This is the hope of citizen science-advocate, Heidi Ballard, a professor in the UC Davis School of Education, who believes that public volunteers can not only help researchers collect data, but can help create the research itself.

“We ask,” Ballard said in a press release, “‘What do local people already know or can contribute to science? And what can scientists contribute to educating these people?'”

Her most recent project involved approximately 25 volunteers from Yolo and Solano counties, who learned to collect samples to determine whether or not oak trees on private ranches were regenerating, or reproducing. The data was then used by Audubon California, a Sacramento-based conservation society.

Tavis Forrester, a student in the Ecology Graduate Group, helped train the volunteers on how to collect the oak tree data.

“[The research is] valuable for me and the volunteers,” Forrester said. “They’re directly contributing to a research community and I’m getting a sense of the interest of the community in relation to conservation.”

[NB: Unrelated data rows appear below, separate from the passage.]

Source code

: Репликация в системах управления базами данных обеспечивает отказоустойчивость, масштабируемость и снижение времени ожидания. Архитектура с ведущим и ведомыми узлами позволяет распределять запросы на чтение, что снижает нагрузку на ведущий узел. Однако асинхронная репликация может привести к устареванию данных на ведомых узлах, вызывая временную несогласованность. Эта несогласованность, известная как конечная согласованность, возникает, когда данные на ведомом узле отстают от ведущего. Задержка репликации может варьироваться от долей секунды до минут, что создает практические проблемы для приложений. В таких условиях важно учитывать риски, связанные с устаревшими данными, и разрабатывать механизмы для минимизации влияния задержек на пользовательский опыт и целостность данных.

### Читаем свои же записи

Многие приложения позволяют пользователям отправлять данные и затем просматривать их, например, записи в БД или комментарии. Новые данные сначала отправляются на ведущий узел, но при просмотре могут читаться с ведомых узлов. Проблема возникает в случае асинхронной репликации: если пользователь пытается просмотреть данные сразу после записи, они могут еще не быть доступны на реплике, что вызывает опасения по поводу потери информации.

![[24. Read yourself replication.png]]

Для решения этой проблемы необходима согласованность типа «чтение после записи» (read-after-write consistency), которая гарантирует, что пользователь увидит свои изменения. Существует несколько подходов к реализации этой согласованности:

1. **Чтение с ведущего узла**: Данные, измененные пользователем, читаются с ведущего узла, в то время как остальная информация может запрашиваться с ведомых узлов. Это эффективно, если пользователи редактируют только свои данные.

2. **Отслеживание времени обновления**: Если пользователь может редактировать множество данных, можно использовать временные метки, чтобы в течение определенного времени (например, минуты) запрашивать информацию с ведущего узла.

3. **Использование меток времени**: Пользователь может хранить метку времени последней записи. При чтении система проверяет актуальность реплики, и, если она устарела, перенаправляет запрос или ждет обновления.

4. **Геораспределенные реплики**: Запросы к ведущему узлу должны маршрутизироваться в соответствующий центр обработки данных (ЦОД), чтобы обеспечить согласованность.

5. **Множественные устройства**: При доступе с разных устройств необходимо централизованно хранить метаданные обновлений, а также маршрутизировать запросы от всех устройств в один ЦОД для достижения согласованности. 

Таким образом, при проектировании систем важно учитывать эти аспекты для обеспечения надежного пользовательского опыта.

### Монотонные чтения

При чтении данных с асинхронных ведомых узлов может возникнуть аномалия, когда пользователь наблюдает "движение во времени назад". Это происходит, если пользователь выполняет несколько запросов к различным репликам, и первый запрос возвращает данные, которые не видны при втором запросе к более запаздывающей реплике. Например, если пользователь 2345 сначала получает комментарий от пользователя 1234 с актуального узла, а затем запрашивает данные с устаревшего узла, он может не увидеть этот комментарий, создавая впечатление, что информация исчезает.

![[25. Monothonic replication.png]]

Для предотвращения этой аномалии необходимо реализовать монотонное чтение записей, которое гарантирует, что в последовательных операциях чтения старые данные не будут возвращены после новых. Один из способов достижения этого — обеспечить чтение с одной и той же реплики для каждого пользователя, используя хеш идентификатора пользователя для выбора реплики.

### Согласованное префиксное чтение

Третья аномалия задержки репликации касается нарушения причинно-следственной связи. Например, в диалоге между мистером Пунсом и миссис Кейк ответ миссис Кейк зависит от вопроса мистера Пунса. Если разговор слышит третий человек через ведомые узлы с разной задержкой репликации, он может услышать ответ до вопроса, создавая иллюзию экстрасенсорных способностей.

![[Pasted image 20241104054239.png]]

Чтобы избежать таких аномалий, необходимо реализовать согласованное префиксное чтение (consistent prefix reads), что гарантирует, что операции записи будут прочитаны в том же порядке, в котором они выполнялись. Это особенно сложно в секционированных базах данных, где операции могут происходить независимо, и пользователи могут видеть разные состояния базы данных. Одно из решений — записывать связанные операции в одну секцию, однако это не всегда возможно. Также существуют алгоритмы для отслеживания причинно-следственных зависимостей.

Without volunteers, the process would have cost more than 10 thousand dollars, Forrester estimated. He added that one of the main appeals of using volunteers in research is the amount of money it could potentially save.

Ballard and her team of researchers are currently aiming to institutionalize this method of research. The technique takes citizen science – a term coined several years ago by the National Science Foundation- one step further by allowing the volunteers to participate more closely with researchers.

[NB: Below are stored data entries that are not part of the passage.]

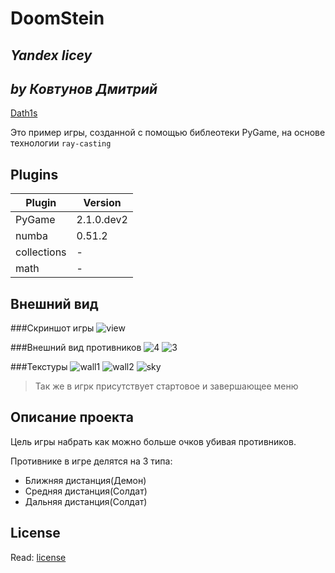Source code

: # DoomStein
## _Yandex licey_
## _by Ковтунов Дмитрий_
[Dath1s](https://github.com/dath1s)


Это пример игры, созданной с помощью библеотеки PyGame, на основе технологии `ray-casting`


## Plugins

| Plugin | Version |
| ------ | ------ |
| PyGame | 2.1.0.dev2 |
| numba | 0.51.2 |
| collections | - |
| math | - |


## Внешний вид
###Скриншот игры
![view](https://user-images.githubusercontent.com/72145427/149682546-f5cbe526-e03b-471c-a1a0-c5a81cf69da7.jpg)

###Внешний вид противников
![4](https://user-images.githubusercontent.com/72145427/149682597-83f7d498-01b1-4ab7-af3d-0be9330c9ebe.png)
![3](https://user-images.githubusercontent.com/72145427/149682608-11afa74c-ffcf-45c8-8b5d-4e45ed974fe3.png)

###Текстуры
![wall1](https://user-images.githubusercontent.com/72145427/149682629-59fbeb6f-f498-48ef-80dc-ac5571ce03df.png)
![wall2](https://user-images.githubusercontent.com/72145427/149682696-3b7e217a-518c-4f3b-9e5c-b11e72f5affc.png)
![sky](https://user-images.githubusercontent.com/72145427/149682632-9b45b968-83d4-493e-ad32-fdbc9d3632c0.png)

> Так же в игрк присутствует стартовое и завершающее меню 


## Описание проекта
Цель игры набрать как можно больше очков убивая противников. 

Противнике в игре делятся на 3 типа:
  - Ближняя дистанция(Демон)
  - Средняя дистанция(Солдат)
  - Дальняя дистанция(Солдат)


## License
Read: [license]

[//]:#
   [license]: <https://github.com/dath1s/DOOMSTEIN_PyGameProject_Yandex/blob/master/LICENSE>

Institutionalizing the method will allow for long-term volunteer-based research, Ballard said. Studies such as the Ballard’s oak survey could jump from a one-year lifespan to 10 years, allowing researchers more insight into population dynamics, demography and regeneration issues with the trees.

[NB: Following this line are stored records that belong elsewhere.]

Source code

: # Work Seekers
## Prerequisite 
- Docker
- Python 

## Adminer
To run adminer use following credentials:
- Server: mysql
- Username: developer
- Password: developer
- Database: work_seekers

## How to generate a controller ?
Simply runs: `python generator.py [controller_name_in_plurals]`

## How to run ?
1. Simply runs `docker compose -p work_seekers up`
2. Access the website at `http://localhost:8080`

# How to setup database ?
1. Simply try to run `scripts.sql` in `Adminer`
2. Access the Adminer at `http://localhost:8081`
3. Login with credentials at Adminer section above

“[Long-term] studies have been able to give people details that have led to changing ecological theory,” Forrester said.

However, including volunteers in research also runs the risk of confounding scientific data in favor of a tangible final product, said Pat Mokhtarian, associate director for the Institute of Transportation Studies at UC Davis.

“What’s interesting to the outside world isn’t always the most practical,” she said. “Our job as scientists is to convey the fine print in a way that makes it important to our audience. The headlines are interesting but you have to know things [such as] how representative the sample was.”

Mokhtarian said that although she doesn’t practice citizen science in her research on transit ridership, she does frequently use input from the public to gather data. Using public input like this, she says, ensures that her research will benefit the public.

Some researchers even argue that Ballard’s progressive citizen science approach is the next logical step in scientific advancement.

“We’re already a decade or more into really robust citizen science programs,” said Mark Schwartz, director of the John Muir Institute of the Environment. “It’s because of these massive efforts by the public that we’ve been able to advance science. There’s no way there are enough specialists to collect the data used in a lot of research.”

Schwartz added that involving the public in research will help the research data benefit the public by keeping a common interest in mind from the start. If the public has a say from the beginning, they will be more interested in not only the outcome, but also the process of science itself.

“We have a shockingly large public misunderstanding of how science gets done,” Schwartz said. “We have, as a society, a cartoon view of these scientists in their white lab coats doing experiments and that’s so far from how it actually looks. We really should involve the people from start to finish – it’s going to have a lot more impact when it’s done if we do it like this.”